Sunday 15th January 2012 - I was feeling ok apart from my tongue being brown and feeling slimy- tasted disgusting as well, but was not painful. Apparently it is a known side effect of chemo , so I would just have to get on with it . Claire had bought me a tongue scraper to try and get some of the rubbish off my tongue and I had been advised to use Soda Bic in warm water as a mouth wash to help . Prevention is always better than cure , so I was willing to try anything to prevent a sore mouth . I was also taking Refreshers - they tasted ok and were fizzy on the tongue .

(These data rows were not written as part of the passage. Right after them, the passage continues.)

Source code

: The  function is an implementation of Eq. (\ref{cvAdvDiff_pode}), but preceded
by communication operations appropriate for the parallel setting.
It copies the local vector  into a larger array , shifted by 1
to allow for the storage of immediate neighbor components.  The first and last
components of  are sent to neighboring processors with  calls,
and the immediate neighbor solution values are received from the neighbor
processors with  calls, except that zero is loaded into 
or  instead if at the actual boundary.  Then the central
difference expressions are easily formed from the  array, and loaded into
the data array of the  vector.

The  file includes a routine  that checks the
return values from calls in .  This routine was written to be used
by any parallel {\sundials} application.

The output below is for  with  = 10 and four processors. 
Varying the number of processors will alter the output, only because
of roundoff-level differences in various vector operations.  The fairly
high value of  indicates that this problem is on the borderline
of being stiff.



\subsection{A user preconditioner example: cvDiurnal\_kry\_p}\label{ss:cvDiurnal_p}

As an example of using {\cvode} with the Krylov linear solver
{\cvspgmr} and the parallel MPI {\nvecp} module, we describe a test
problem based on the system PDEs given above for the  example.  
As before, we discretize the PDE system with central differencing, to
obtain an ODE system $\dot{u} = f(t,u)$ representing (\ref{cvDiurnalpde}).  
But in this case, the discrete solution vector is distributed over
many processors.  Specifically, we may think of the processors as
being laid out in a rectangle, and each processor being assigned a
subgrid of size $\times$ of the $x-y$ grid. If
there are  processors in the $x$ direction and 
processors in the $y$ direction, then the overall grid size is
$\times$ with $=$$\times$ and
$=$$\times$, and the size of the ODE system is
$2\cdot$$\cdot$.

My PICC line was due to be dressed  as it had been about a week since it was last done. I had had a discussion with my district nurses on a previous occasion about the possibility of my sister doing my dressing , especially as this was an area of expertise for her ! The nurses were quite happy for this to happen as they said some family members are taught how to change dressings . They said they would continue to visit when my chemo pump needed disconnecting .

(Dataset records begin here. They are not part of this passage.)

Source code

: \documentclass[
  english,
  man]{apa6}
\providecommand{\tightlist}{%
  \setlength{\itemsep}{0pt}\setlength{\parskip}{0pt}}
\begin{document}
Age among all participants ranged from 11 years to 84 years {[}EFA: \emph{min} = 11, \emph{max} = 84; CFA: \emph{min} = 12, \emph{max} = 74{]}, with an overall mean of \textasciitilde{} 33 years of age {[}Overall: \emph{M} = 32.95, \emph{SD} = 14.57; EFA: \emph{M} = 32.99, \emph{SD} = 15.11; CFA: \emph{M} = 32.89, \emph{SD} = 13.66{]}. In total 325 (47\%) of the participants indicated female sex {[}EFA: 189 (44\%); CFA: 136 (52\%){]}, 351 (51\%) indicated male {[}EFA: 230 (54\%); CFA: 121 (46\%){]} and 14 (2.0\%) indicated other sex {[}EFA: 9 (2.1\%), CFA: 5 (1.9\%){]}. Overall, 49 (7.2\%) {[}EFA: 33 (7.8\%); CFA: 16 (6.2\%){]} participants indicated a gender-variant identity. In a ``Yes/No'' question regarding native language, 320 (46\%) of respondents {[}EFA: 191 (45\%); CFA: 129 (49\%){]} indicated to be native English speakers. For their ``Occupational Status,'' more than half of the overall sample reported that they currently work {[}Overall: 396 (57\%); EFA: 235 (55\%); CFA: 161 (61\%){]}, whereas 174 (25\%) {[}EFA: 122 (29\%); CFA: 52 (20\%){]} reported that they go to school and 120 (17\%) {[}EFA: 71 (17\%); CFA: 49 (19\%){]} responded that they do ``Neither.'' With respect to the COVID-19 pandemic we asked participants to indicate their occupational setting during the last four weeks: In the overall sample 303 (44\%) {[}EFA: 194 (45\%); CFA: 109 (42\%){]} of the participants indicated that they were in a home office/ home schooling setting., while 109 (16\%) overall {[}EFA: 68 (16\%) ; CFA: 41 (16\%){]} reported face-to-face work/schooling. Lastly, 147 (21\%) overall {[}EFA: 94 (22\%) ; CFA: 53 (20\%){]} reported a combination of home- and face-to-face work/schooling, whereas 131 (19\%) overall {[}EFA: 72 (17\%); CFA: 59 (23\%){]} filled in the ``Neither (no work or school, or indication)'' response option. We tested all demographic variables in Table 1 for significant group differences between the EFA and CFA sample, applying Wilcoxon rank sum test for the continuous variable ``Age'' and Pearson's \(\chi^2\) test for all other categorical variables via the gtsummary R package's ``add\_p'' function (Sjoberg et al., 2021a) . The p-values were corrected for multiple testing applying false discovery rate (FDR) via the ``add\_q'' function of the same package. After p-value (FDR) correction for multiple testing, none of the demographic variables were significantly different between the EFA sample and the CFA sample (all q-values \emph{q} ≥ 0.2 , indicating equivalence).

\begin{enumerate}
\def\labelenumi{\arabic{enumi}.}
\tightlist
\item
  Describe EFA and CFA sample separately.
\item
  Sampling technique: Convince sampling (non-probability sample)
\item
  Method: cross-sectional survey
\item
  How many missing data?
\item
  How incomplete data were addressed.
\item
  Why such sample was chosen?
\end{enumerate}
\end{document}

So Rosie came round in the afternoon and carried out the dressing and flushing of the line . The district nurses had supplied everything that was needed , so there were no problems .

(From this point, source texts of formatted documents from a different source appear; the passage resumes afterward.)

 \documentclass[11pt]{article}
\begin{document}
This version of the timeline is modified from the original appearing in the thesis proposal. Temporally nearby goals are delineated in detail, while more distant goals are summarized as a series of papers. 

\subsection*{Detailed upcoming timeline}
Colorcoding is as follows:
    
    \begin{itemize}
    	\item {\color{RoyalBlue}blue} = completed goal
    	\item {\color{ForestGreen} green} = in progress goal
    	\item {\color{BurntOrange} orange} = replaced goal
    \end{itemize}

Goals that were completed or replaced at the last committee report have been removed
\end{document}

That was me free for one week ! I did not do very much during that week , except watch TV and DVDs and got out in the evening for a gentle walk ( well - wrapped up , of course ) with Bill and Bobo  . I had started watching The Good Wife when I went off sick , and Claire's boyfriend Paul had bought me the boxed set for Christmas - great programme ! I would say the week was uneventful , so i won't bore you with all the details!
Monday 23rd January 2012 - Appointment at clinic to see oncologist . This would be my routine for the next six months - See doc , talk over any problems , get bloods checked and , if all was ok , get chemo on the Wednesday . The good thing about having the PICC line in was that my blood samples could be taken from it , so there was no pain involved. My dressing would also get changed on the Mondays that I attended the clinic . Claire had arranged her shifts so that she was always able to drive me to the clinic - I was a very lucky person !
The doc said he would phone me if my bloods were abnormal , but he didn't really expect that to be the case at this early stage . So , I was all geared up for Wednesday again for round two !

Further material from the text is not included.